Tom Quinn (born January 27, 1968) is an American football coach most recently served as the assistant special teams coach for the New York Giants of the National Football League (NFL).  He previously spent 11 years as the special teams coordinator for the New York Giants, where he was a part of two Super Bowl winning teams.

Career

New York Giants (2006-2021)
Quinn was hired by the Giants to serve as their assistant special teams coach under Mike Sweatman for the 2006 season.
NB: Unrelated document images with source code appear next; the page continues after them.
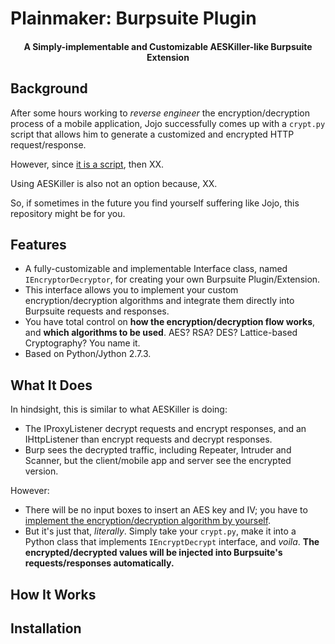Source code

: # Plainmaker: Burpsuite Plugin

<h4 align="center">A Simply-implementable and Customizable AESKiller-like Burpsuite Extension<a href="https://github.com/chrisandoryan/Nethive-Project" target="_blank"></a></h4>

## Background
After some hours working to *reverse engineer* the encryption/decryption process of a mobile application, Jojo successfully comes up with a `crypt.py` script that allows him to generate a customized and encrypted HTTP request/response.

However, since <ins>it is a script</ins>, then XX.

Using AESKiller is also not an option because, XX.

So, if sometimes in the future you find yourself suffering like Jojo, this repository might be for you.

## Features

 - A fully-customizable and implementable Interface class, named `IEncryptorDecryptor`, for creating your own Burpsuite Plugin/Extension.
 - This interface allows you to implement your custom encryption/decryption algorithms and integrate them directly into Burpsuite requests and responses.
 - You have total control on **how the encryption/decryption flow works**, and **which algorithms to be used**. AES? RSA? DES? Lattice-based Cryptography? You name it.
 - Based on Python/Jython 2.7.3.

## What It Does
In hindsight, this is similar to what AESKiller is doing:
- The IProxyListener decrypt requests and encrypt responses, and an IHttpListener than encrypt requests and decrypt responses.
- Burp sees the decrypted traffic, including Repeater, Intruder and Scanner, but the client/mobile app and server see the encrypted version.

However:
- There will be no input boxes to insert an AES key and IV; you have to <ins>implement the encryption/decryption algorithm by yourself</ins>.
- But it's just that, *literally*. Simply take your `crypt.py`, make it into a Python class that implements `IEncryptDecrypt` interface, and *voila*. **The encrypted/decrypted values will be injected into Burpsuite's requests/responses automatically.**

## How It Works
 
## Installation
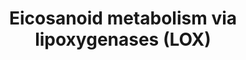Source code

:---
annotations:
- type: Pathway Ontology
  value: eicosanoid metabolic pathway
- type: Pathway Ontology
  value: lipoxygenase mediated pathway of arachidonic acid metabolism
authors:
- Eoinfahy
- Ryanmiller
- DeSl
- Egonw
- Eweitz
description: This pathway is inspired by the Lipidmaps>Eicosanoids Pathway expended
  pathway display [https://lipidmaps.org/resources/pathways/vanted.php]. Eicosanoids
  are a large group of compounds metabolised from arachidonic acid (AA), either via
  cyclooxygenases (COX)[https://www.wikipathways.org/index.php/Pathway:WP4347], lipooxygenases(LOX)[https://www.wikipathways.org/index.php/Pathway:WP4348],
  or cytochrome P450 monooxygenases (CYP)[https://www.wikipathways.org/index.php/Pathway:WP4349].
  This pathway visualises the second route, via LOX. Green and orange boxes represent
  receptors, where the orange colour depicts peroxisome-proliferator activating receptors
  (PPARs) potentially activated by the eicosanoids.
last-edited: 2021-05-23
organisms:
- Mus musculus
redirect_from:
- /index.php/Pathway:WP4348
- /instance/WP4348
schema-jsonld:
- '@context': https://schema.org/
  '@id': https://wikipathways.github.io/pathways/WP4348.html
  '@type': Dataset
  creator:
    '@type': Organization
    name: WikiPathways
  description: This pathway is inspired by the Lipidmaps>Eicosanoids Pathway expended
    pathway display [https://lipidmaps.org/resources/pathways/vanted.php]. Eicosanoids
    are a large group of compounds metabolised from arachidonic acid (AA), either
    via cyclooxygenases (COX)[https://www.wikipathways.org/index.php/Pathway:WP4347],
    lipooxygenases(LOX)[https://www.wikipathways.org/index.php/Pathway:WP4348], or
    cytochrome P450 monooxygenases (CYP)[https://www.wikipathways.org/index.php/Pathway:WP4349].
    This pathway visualises the second route, via LOX. Green and orange boxes represent
    receptors, where the orange colour depicts peroxisome-proliferator activating
    receptors (PPARs) potentially activated by the eicosanoids.
  keywords:
  - ''
  - Acox2
  - 15-HETE
  - 8-HETE
  - Cyp4f14
  - PPAR beta
  - 5,12-diHETE
  - 12-epi-LTB4
  - 15-LOX
  - Arachidonic acid
  - Lta4h
  - 15-oxo-LXA4
  - LTE4
  - BLT2
  - 5-HpETE
  - Cyp4a12b
  - PPAR alpha
  - LTB4
  - 12-LOX
  - 11-trans-LTC4
  - 5-HEDH
  - 18-carboxy-
  - EXE4
  - EXC4
  - Alox5
  - 12(R)-HpETE
  - dinor-LTB4
  - LXA4
  - Ggt1
  - 12-HpETE
  - 6-trans-delta-LTB4
  - 5-oxoETE
  - Ptgr2
  - GGT
  - 15-epi-LXB4
  - LTA4
  - 8/15-LOX
  - CYSLT2
  - 15-HpETE
  - 11-trans-LTD4
  - 12/15-LOX
  - 12-HEDH
  - BLT1
  - Alox12
  - LTD4
  - Dpep1
  - Ggt5
  - 11-trans-LTE4
  - TXA3
  - 6-trans-12-epi-delta-LTB4
  - Ptgr1
  - LXB4
  - CYSLT1
  - 12(R)-LOX
  - ALX
  - 15-oxoETE
  - TXB3
  - 12-oxo-LTB4
  - 8-HpETE
  - Ehhadh
  - 20-carboxy-LTB4
  - MBD
  - Hpgd
  - HXEH
  - HXB3
  - LTC4
  - EXD4
  - HXA3
  - TRPV1
  - TRPA1
  - Cyp4a12a
  - Ltc4s
  - Acox3
  - 5-HETE
  - Acaa1a
  - Dpep2
  - 12-HETE
  - Alox15
  - 5,12 DiHETE
  - 15-epi-LXA4
  - Cyp4a10
  - 5-LOX
  - 12-oxoETE
  - 20-hydroxy-LTB4
  - Acox1
  - 13,14-dihydro-
  - Cyp4f18
  license: CC0
  name: Eicosanoid metabolism via lipoxygenases (LOX)
seo: CreativeWork
title: Eicosanoid metabolism via lipoxygenases (LOX)
wpid: WP4348
---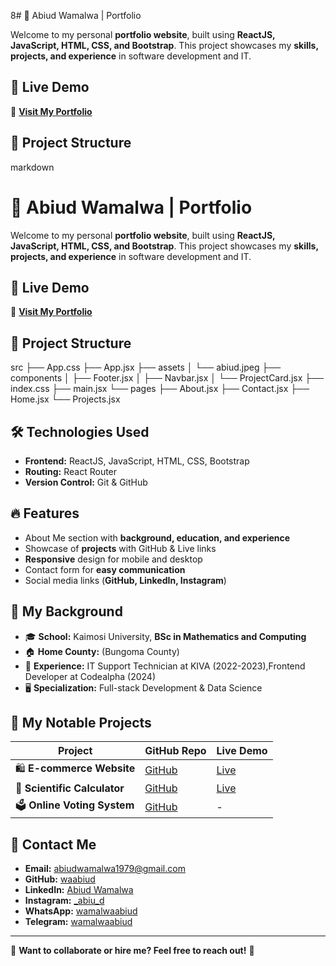 8# 🚀 Abiud Wamalwa | Portfolio

Welcome to my personal **portfolio website**, built using **ReactJS, JavaScript, HTML, CSS, and Bootstrap**. This project showcases my **skills, projects, and experience** in software development and IT.

## 🌟 Live Demo
🔗 **[Visit My Portfolio](https://waabiud.github.io/my-app)**  

## 📂 Project Structure 

markdown
# 🚀 Abiud Wamalwa | Portfolio

Welcome to my personal **portfolio website**, built using **ReactJS, JavaScript, HTML, CSS, and Bootstrap**. This project showcases my **skills, projects, and experience** in software development and IT.

## 🌟 Live Demo
🔗 **[Visit My Portfolio](https://waabiud.github.io/my-app)**  

## 📂 Project Structure
src
├── App.css
├── App.jsx
├── assets
│   └── abiud.jpeg
├── components
│   ├── Footer.jsx
│   ├── Navbar.jsx
│   └── ProjectCard.jsx
├── index.css
├── main.jsx
└── pages
    ├── About.jsx
    ├── Contact.jsx
    ├── Home.jsx
    └── Projects.jsx


## 🛠️ Technologies Used
- **Frontend:** ReactJS, JavaScript, HTML, CSS, Bootstrap  
- **Routing:** React Router  
- **Version Control:** Git & GitHub  

## 🔥 Features
- About Me section with **background, education, and experience**
- Showcase of **projects** with GitHub & Live links  
- **Responsive** design for mobile and desktop  
- Contact form for **easy communication**  
- Social media links (**GitHub, LinkedIn, Instagram**)  

## 📜 My Background  
- 🎓 **School:** Kaimosi University, **BSc in Mathematics and Computing**  
- 🏠 **Home County:** (Bungoma County)  
- 💼 **Experience:** IT Support Technician at KIVA (2022-2023),Frontend Developer at Codealpha (2024)  
- 🖥️ **Specialization:** Full-stack Development & Data Science  

## 📁 My Notable Projects
| Project | GitHub Repo | Live Demo |
|---------|------------|-----------|
| 🛍️ **E-commerce Website** | [GitHub](https://github.com/waabiud/ecommerce) | [Live](https://waabiud.github.io/ecommerce) |
| 🧮 **Scientific Calculator** | [GitHub](https://github.com/waabiud/calculator) | [Live](https://waabiud.github.io/calculator) |
| 🗳️ **Online Voting System** | [GitHub](https://github.com/waabiud/OnlineVotingSystem) | - |

## 📩 Contact Me  
- **Email:** abiudwamalwa1979@gmail.com  
- **GitHub:** [waabiud](https://github.com/waabiud)  
- **LinkedIn:** [Abiud Wamalwa](https://www.linkedin.com/in/abiudwamalwa)  
- **Instagram:** [_abiu_d](https://www.instagram.com/_abiu_d)  
- **WhatsApp:** [wamalwaabiud](wa.me/254792129479)
- **Telegram:** [wamalwaabiud](t.me/254792129479)

---

🔹 **Want to collaborate or hire me? Feel free to reach out!** 🚀  
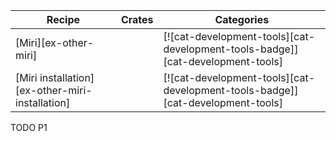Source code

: | Recipe | Crates | Categories |
|--------|--------|------------|
| [Miri][ex-other-miri] |  | [![cat-development-tools][cat-development-tools-badge]][cat-development-tools] |
| [Miri installation][ex-other-miri-installation] |  | [![cat-development-tools][cat-development-tools-badge]][cat-development-tools] |

<div class="hidden">
TODO P1
</div>
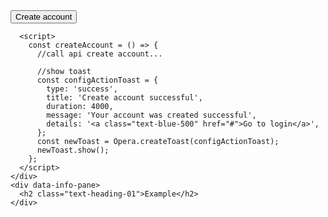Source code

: <div class="mb-6 flex flex-col gap-4 px-6">
  <div class="flex min-h-[3.625rem] flex-wrap rounded-2xl border border-gray-200">
    <div
      data-demo-pane="auto"
      class="flex w-3/5 flex-col flex-wrap items-center gap-2 rounded-tl-2xl bg-gray-50 p-4"
    >
      <button class="btn success" onclick="ToastExample.createAccount()">Create account</button>

      <script>
        const createAccount = () => {
          //call api create account...

          //show toast
          const configActionToast = {
            type: 'success',
            title: 'Create account successful',
            duration: 4000,
            message: 'Your account was created successful',
            details: '<a class="text-blue-500" href="#">Go to login</a>',
          };
          const newToast = Opera.createToast(configActionToast);
          newToast.show();
        };
      </script>
    </div>
    <div data-info-pane>
      <h2 class="text-heading-01">Example</h2>
    </div>
  </div>
</div>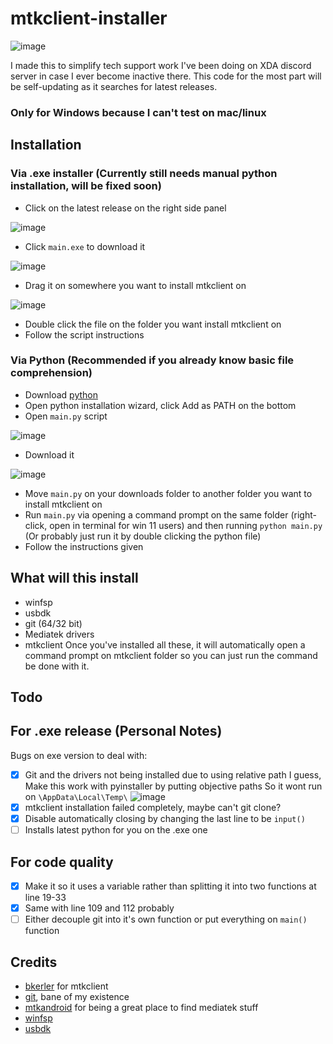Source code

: # mtkclient-installer

![image](https://github.com/user-attachments/assets/0038bba5-4f5e-449a-9a07-acf41c4abdc7)

I made this to simplify tech support work I've been doing on XDA discord server in case I ever become inactive there. This code for the most part will be self-updating as it searches for latest releases.
### Only for Windows because I can't test on mac/linux

## Installation
### Via .exe installer (Currently still needs manual python installation, will be fixed soon)
- Click on the latest release on the right side panel
  
![image](https://github.com/user-attachments/assets/878c7f38-2cb4-411b-b2cc-f93b14d019a0)
- Click `main.exe` to download it

![image](https://github.com/user-attachments/assets/65a28916-127a-498a-817a-38b39f36dfc9)
- Drag it on somewhere you want to install mtkclient on

![image](https://github.com/user-attachments/assets/b27614fb-4ad4-4e02-a72d-72a4c20805b0)
- Double click the file on the folder you want install mtkclient on
- Follow the script instructions

### Via Python (Recommended if you already know basic file comprehension)
- Download [python](https://www.python.org/)
- Open python installation wizard, click Add as PATH on the bottom
- Open `main.py` script

![image](https://github.com/user-attachments/assets/541b04c3-0535-460b-9e6b-44b63036c0b8)
- Download it

![image](https://github.com/user-attachments/assets/ecb86a9f-af4c-45fa-8f44-ad5756cf0f71)
- Move `main.py` on your downloads folder to another folder you want to install mtkclient on
- Run `main.py` via opening a command prompt on the same folder (right-click, open in terminal for win 11 users) and then running `python main.py` (Or probably just run it by double clicking the python file)
- Follow the instructions given

## What will this install
- winfsp
- usbdk
- git (64/32 bit)
- Mediatek drivers
- mtkclient
Once you've installed all these, it will automatically open a command prompt on mtkclient folder so you can just run the command be done with it.

## Todo
## For .exe release (Personal Notes)
Bugs on exe version to deal with:
- [X] Git and the drivers not being installed due to using relative path I guess, Make this work with pyinstaller by putting objective paths So it wont run on `\AppData\Local\Temp\`
![image](https://github.com/user-attachments/assets/293d191f-5c2f-47fd-8619-35ce0c9f56b2)
- [X] mtkclient installation failed completely, maybe can't git clone?
- [X] Disable automatically closing by changing the last line to be `input()`
- [ ] Installs latest python for you on the .exe one
## For code quality
- [X] Make it so it uses a variable rather than splitting it into two functions at line 19-33
- [X] Same with line 109 and 112 probably
- [ ] Either decouple git into it's own function or put everything on `main()` function 

## Credits
- [bkerler](https://github.com/bkerler/) for mtkclient
- [git](https://github.com/git/), bane of my existence
- [mtkandroid](https://androidmtk.com/category/download) for being a great place to find mediatek stuff
- [winfsp](https://winfsp.dev/rel/)
- [usbdk](https://github.com/daynix/UsbDk/releases)
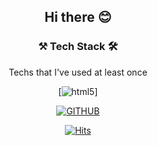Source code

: 
<div align=center><h2>Hi there 😊</h2>

 <h3>⚒ Tech Stack 🛠</h3>
 
 Techs that I've used at least once
 
 [![html5](http://img.shields.io/badge/-HTML5-beige?style=flat-square&logo=html5&logoColor="black"/)]
	
 [![GITHUB](http://img.shields.io/badge/-CSS-beige?style=flat-square&logo=github&link=https://charenming.github.io/)](https://charenming.github.io/)
 
 
 [![Hits](https://hits.seeyoufarm.com/api/count/incr/badge.svg?url=https%3A%2F%2Fgithub.com%2Fcharenming%2Fhit-counter&count_bg=%2379C83D&title_bg=%23555555&icon=&icon_color=%23E7E7E7&title=hits&edge_flat=false)](https://hits.seeyoufarm.com)






</div>
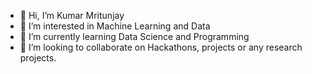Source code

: - 👋 Hi, I’m Kumar Mritunjay
- 👀 I’m interested in Machine Learning and Data
- 🌱 I’m currently learning Data Science and Programming
- 💞️ I’m looking to collaborate on Hackathons, projects or any research projects.
<!--- - 📫 How to reach me --->

<!---
mritunjayIITM/mritunjayIITM is a ✨ special ✨ repository because its `README.md` (this file) appears on your GitHub profile.
You can click the Preview link to take a look at your changes.
--->

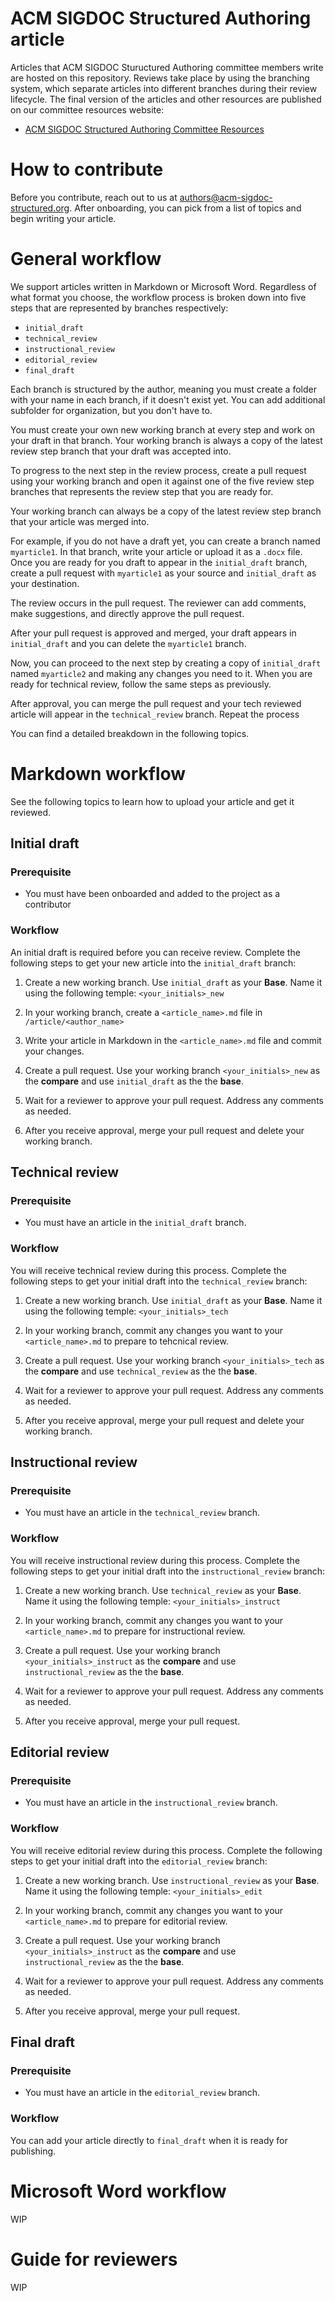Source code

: # ACM SIGDOC Structured Authoring article

Articles that ACM SIGDOC Stuructured Authoring committee members write are hosted on this repository. Reviews take place by using the branching system, which separate articles into different branches during their review lifecycle. The final version of the articles and other resources are published on our committee resources website:

- [ACM SIGDOC Structured Authoring Committee Resources](https://acm-sigdoc-structured.org/index.html)

# How to contribute

Before you contribute, reach out to us at authors@acm-sigdoc-structured.org. After onboarding, you can pick from a list of topics and begin writing your article.

# General workflow

We support articles written in Markdown or Microsoft Word. Regardless of what format you choose, the workflow process is broken down into five steps that are represented by branches respectively:

- `initial_draft`
- `technical_review`
- `instructional_review`
- `editorial_review`
- `final_draft`

Each branch is structured by the author, meaning you must create a folder with your name in each branch, if it doesn't exist yet. You can add additional subfolder for organization, but you don't have to.

You must create your own new working branch at every step and work on your draft in that branch. Your working branch is always a copy of the latest review step branch that your draft was accepted into.

To progress to the next step in the review process, create a pull request using your working branch and open it against one of the five review step branches that represents the review step that you are ready for.

Your working branch can always be a copy of the latest review step branch that your article was merged into.

For example, if you do not have a draft yet, you can create a branch named `myarticle1`. In that branch, write your article or upload it as a `.docx` file. Once you are ready for you draft to appear in the `initial_draft` branch, create a pull request with `myarticle1` as your source and `initial_draft` as your destination.

The review occurs in the pull request. The reviewer can add comments, make suggestions, and directly approve the pull request.

After your pull request is approved and merged, your draft appears in `initial_draft` and you can delete the `myarticle1` branch.

Now, you can proceed to the next step by creating a copy of `initial_draft` named `myarticle2` and making any changes you need to it. When you are ready for technical review, follow the same steps as previously.

After approval, you can merge the pull request and your tech reviewed article will appear in the `technical_review` branch. Repeat the process 

You can find a detailed breakdown in the following topics.

# Markdown workflow

See the following topics to learn how to upload your article and get it reviewed.

## Initial draft

### Prerequisite

- You must have been onboarded and added to the project as a contributor

### Workflow

An initial draft is required before you can receive review. Complete the following steps to get your new article into the `initial_draft` branch:

1. Create a new working branch. Use `initial_draft` as your **Base**. Name it using the following temple: `<your_initials>_new`

2. In your working branch, create a `<article_name>.md` file in `/article/<author_name>`

3. Write your article in Markdown in the `<article_name>.md` file and commit your changes.

4. Create a pull request. Use your working branch `<your_initials>_new` as the **compare** and use `initial_draft` as the the **base**.

5. Wait for a reviewer to approve your pull request. Address any comments as needed.

6. After you receive approval, merge your pull request and delete your working branch.

## Technical review

### Prerequisite

- You must have an article in the `initial_draft` branch.

### Workflow

You will receive technical review during this process. Complete the following steps to get your initial draft into the `technical_review` branch:

1. Create a new working branch. Use `initial_draft` as your **Base**. Name it using the following temple: `<your_initials>_tech`

2. In your working branch, commit any changes you want to your `<article_name>.md` to prepare to tehcnical review.

3. Create a pull request. Use your working branch `<your_initials>_tech` as the **compare** and use `technical_review` as the the **base**.

4. Wait for a reviewer to approve your pull request. Address any comments as needed.

5. After you receive approval, merge your pull request and delete your working branch.

## Instructional review

### Prerequisite

- You must have an article in the `technical_review` branch.

### Workflow

You will receive instructional review during this process. Complete the following steps to get your initial draft into the `instructional_review` branch:

1. Create a new working branch. Use `technical_review` as your **Base**. Name it using the following temple: `<your_initials>_instruct`

2. In your working branch, commit any changes you want to your `<article_name>.md` to prepare for instructional review.

3. Create a pull request. Use your working branch `<your_initials>_instruct` as the **compare** and use `instructional_review` as the the **base**.

4. Wait for a reviewer to approve your pull request. Address any comments as needed.

5. After you receive approval, merge your pull request.

## Editorial review

### Prerequisite

- You must have an article in the `instructional_review` branch.

### Workflow

You will receive editorial review during this process. Complete the following steps to get your initial draft into the `editorial_review` branch:

1. Create a new working branch. Use `instructional_review` as your **Base**. Name it using the following temple: `<your_initials>_edit`

2. In your working branch, commit any changes you want to your `<article_name>.md` to prepare for editorial review.

4. Create a pull request. Use your working branch `<your_initials>_instruct` as the **compare** and use `instructional_review` as the the **base**.

5. Wait for a reviewer to approve your pull request. Address any comments as needed.

6. After you receive approval, merge your pull request.

## Final draft

### Prerequisite

- You must have an article in the `editorial_review` branch.

### Workflow

You can add your article directly to `final_draft` when it is ready for publishing.

# Microsoft Word workflow

WIP

# Guide for reviewers

WIP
After one season, he was promoted to special teams coach. In 2007, Lawrence Tynes kicked a game-winning 47 yard field goal in overtime to send the Giants to Super Bowl XLII, as they defeated the Green Bay Packers 23-20. In 2011, Tynes again kicked a game-winning field goal in overtime, as his 31-yard kick sent the Giants to Super Bowl XLVI, as they defeated the San Francisco 49ers. During his tenure as special teams coach, the Giants have seen mixed results. His first season saw the Giants rank 11th in special teams. Since then, they have ranked near the middle or bottom of the league in each season.

Following the 2017 season, Quinn was fired by the Giants, however, he was re-hired as Assistant Special Teams Coach under Thomas McGaughey after the latter was diagnosed with cancer.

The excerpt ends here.